TASK DIRECTIONS — Please transcribe the entries below without omitting a single character.

......

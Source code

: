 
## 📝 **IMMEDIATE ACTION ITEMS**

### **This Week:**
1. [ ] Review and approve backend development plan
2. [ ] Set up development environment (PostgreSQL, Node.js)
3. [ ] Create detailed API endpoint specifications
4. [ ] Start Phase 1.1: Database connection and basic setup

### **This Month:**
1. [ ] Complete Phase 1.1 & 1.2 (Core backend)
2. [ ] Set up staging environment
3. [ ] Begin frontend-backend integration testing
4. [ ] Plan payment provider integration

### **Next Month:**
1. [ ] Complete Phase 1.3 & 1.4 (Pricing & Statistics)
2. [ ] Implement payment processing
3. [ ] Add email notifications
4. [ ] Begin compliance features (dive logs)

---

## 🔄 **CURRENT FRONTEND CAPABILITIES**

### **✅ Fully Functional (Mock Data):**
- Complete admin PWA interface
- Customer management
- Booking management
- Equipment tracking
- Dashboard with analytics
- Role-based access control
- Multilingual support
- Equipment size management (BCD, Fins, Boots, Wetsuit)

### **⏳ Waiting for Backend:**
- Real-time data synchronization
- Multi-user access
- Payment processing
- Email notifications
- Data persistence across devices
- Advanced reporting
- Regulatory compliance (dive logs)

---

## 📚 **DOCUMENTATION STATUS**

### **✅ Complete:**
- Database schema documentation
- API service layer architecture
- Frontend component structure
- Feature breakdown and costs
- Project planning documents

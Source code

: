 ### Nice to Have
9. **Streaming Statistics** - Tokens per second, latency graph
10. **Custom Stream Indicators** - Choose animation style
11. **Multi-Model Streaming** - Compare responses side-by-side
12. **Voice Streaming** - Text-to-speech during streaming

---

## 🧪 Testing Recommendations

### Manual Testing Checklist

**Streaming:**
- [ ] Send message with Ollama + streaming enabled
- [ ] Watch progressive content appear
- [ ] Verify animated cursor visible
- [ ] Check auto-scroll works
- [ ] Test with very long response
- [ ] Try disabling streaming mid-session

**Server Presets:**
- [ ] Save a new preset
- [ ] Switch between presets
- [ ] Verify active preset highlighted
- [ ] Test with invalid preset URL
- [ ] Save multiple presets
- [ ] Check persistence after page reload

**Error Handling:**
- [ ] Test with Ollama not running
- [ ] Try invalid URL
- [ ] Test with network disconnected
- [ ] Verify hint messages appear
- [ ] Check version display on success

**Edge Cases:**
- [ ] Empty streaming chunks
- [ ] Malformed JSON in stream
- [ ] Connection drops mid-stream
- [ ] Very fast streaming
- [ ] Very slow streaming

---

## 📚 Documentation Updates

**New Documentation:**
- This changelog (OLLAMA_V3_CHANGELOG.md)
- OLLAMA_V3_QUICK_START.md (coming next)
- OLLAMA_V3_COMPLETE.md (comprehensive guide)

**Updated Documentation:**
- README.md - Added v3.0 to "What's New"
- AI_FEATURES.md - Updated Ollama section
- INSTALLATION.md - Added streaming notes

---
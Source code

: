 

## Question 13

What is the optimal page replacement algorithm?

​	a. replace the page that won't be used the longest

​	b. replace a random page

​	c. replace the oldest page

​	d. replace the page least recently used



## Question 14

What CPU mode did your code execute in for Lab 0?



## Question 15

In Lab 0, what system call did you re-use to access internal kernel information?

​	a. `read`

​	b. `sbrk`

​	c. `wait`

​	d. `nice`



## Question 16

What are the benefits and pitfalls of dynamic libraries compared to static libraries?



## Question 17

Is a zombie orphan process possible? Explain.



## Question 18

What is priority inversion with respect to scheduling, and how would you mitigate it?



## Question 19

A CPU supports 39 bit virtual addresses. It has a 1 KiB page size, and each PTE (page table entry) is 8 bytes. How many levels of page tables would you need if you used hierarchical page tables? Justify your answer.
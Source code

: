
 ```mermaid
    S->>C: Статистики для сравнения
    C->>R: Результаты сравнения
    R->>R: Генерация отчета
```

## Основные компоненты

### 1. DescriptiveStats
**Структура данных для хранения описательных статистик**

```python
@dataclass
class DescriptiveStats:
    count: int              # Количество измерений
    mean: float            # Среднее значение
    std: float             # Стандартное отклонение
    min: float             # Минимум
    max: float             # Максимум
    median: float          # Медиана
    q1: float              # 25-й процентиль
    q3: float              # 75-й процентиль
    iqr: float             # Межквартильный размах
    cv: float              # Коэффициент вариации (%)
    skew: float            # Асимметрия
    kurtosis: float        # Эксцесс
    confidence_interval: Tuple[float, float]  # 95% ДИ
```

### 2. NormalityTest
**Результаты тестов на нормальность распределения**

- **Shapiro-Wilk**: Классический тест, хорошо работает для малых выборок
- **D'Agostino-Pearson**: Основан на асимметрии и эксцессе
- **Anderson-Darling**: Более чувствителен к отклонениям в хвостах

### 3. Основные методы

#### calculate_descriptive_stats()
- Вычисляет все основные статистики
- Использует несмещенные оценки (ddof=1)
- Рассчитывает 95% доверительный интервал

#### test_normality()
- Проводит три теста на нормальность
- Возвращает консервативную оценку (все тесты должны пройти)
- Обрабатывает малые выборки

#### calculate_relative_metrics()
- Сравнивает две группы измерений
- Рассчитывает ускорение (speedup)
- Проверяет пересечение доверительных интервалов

......

RESPONSE TO THIS EXERCISE —
Source code

: 
## 📝 **IMMEDIATE ACTION ITEMS**

### **This Week:**
1. [ ] Review and approve backend development plan
2. [ ] Set up development environment (PostgreSQL, Node.js)
3. [ ] Create detailed API endpoint specifications
4. [ ] Start Phase 1.1: Database connection and basic setup

### **This Month:**
1. [ ] Complete Phase 1.1 & 1.2 (Core backend)
2. [ ] Set up staging environment
3. [ ] Begin frontend-backend integration testing
4. [ ] Plan payment provider integration

### **Next Month:**
1. [ ] Complete Phase 1.3 & 1.4 (Pricing & Statistics)
2. [ ] Implement payment processing
3. [ ] Add email notifications
4. [ ] Begin compliance features (dive logs)

---

## 🔄 **CURRENT FRONTEND CAPABILITIES**

### **✅ Fully Functional (Mock Data):**
- Complete admin PWA interface
- Customer management
- Booking management
- Equipment tracking
- Dashboard with analytics
- Role-based access control
- Multilingual support
- Equipment size management (BCD, Fins, Boots, Wetsuit)

### **⏳ Waiting for Backend:**
- Real-time data synchronization
- Multi-user access
- Payment processing
- Email notifications
- Data persistence across devices
- Advanced reporting
- Regulatory compliance (dive logs)

---

## 📚 **DOCUMENTATION STATUS**

### **✅ Complete:**
- Database schema documentation
- API service layer architecture
- Frontend component structure
- Feature breakdown and costs
- Project planning documents

Source code

: ### Nice to Have
9. **Streaming Statistics** - Tokens per second, latency graph
10. **Custom Stream Indicators** - Choose animation style
11. **Multi-Model Streaming** - Compare responses side-by-side
12. **Voice Streaming** - Text-to-speech during streaming

---

## 🧪 Testing Recommendations

### Manual Testing Checklist

**Streaming:**
- [ ] Send message with Ollama + streaming enabled
- [ ] Watch progressive content appear
- [ ] Verify animated cursor visible
- [ ] Check auto-scroll works
- [ ] Test with very long response
- [ ] Try disabling streaming mid-session

**Server Presets:**
- [ ] Save a new preset
- [ ] Switch between presets
- [ ] Verify active preset highlighted
- [ ] Test with invalid preset URL
- [ ] Save multiple presets
- [ ] Check persistence after page reload

**Error Handling:**
- [ ] Test with Ollama not running
- [ ] Try invalid URL
- [ ] Test with network disconnected
- [ ] Verify hint messages appear
- [ ] Check version display on success

**Edge Cases:**
- [ ] Empty streaming chunks
- [ ] Malformed JSON in stream
- [ ] Connection drops mid-stream
- [ ] Very fast streaming
- [ ] Very slow streaming

---

## 📚 Documentation Updates

**New Documentation:**
- This changelog (OLLAMA_V3_CHANGELOG.md)
- OLLAMA_V3_QUICK_START.md (coming next)
- OLLAMA_V3_COMPLETE.md (comprehensive guide)

**Updated Documentation:**
- README.md - Added v3.0 to "What's New"
- AI_FEATURES.md - Updated Ollama section
- INSTALLATION.md - Added streaming notes

---
Source code

: 

## Question 13

What is the optimal page replacement algorithm?

​	a. replace the page that won't be used the longest

​	b. replace a random page

​	c. replace the oldest page

​	d. replace the page least recently used



## Question 14

What CPU mode did your code execute in for Lab 0?



## Question 15

In Lab 0, what system call did you re-use to access internal kernel information?

​	a. `read`

​	b. `sbrk`

​	c. `wait`

​	d. `nice`



## Question 16

What are the benefits and pitfalls of dynamic libraries compared to static libraries?



## Question 17

Is a zombie orphan process possible? Explain.



## Question 18

What is priority inversion with respect to scheduling, and how would you mitigate it?



## Question 19

A CPU supports 39 bit virtual addresses. It has a 1 KiB page size, and each PTE (page table entry) is 8 bytes. How many levels of page tables would you need if you used hierarchical page tables? Justify your answer.
Source code

:
 ```mermaid
    S->>C: Статистики для сравнения
    C->>R: Результаты сравнения
    R->>R: Генерация отчета
```

## Основные компоненты

### 1. DescriptiveStats
**Структура данных для хранения описательных статистик**

```python
@dataclass
class DescriptiveStats:
    count: int              # Количество измерений
    mean: float            # Среднее значение
    std: float             # Стандартное отклонение
    min: float             # Минимум
    max: float             # Максимум
    median: float          # Медиана
    q1: float              # 25-й процентиль
    q3: float              # 75-й процентиль
    iqr: float             # Межквартильный размах
    cv: float              # Коэффициент вариации (%)
    skew: float            # Асимметрия
    kurtosis: float        # Эксцесс
    confidence_interval: Tuple[float, float]  # 95% ДИ
```

### 2. NormalityTest
**Результаты тестов на нормальность распределения**

- **Shapiro-Wilk**: Классический тест, хорошо работает для малых выборок
- **D'Agostino-Pearson**: Основан на асимметрии и эксцессе
- **Anderson-Darling**: Более чувствителен к отклонениям в хвостах

### 3. Основные методы

#### calculate_descriptive_stats()
- Вычисляет все основные статистики
- Использует несмещенные оценки (ddof=1)
- Рассчитывает 95% доверительный интервал

#### test_normality()
- Проводит три теста на нормальность
- Возвращает консервативную оценку (все тесты должны пройти)
- Обрабатывает малые выборки

#### calculate_relative_metrics()
- Сравнивает две группы измерений
- Рассчитывает ускорение (speedup)
- Проверяет пересечение доверительных интервалов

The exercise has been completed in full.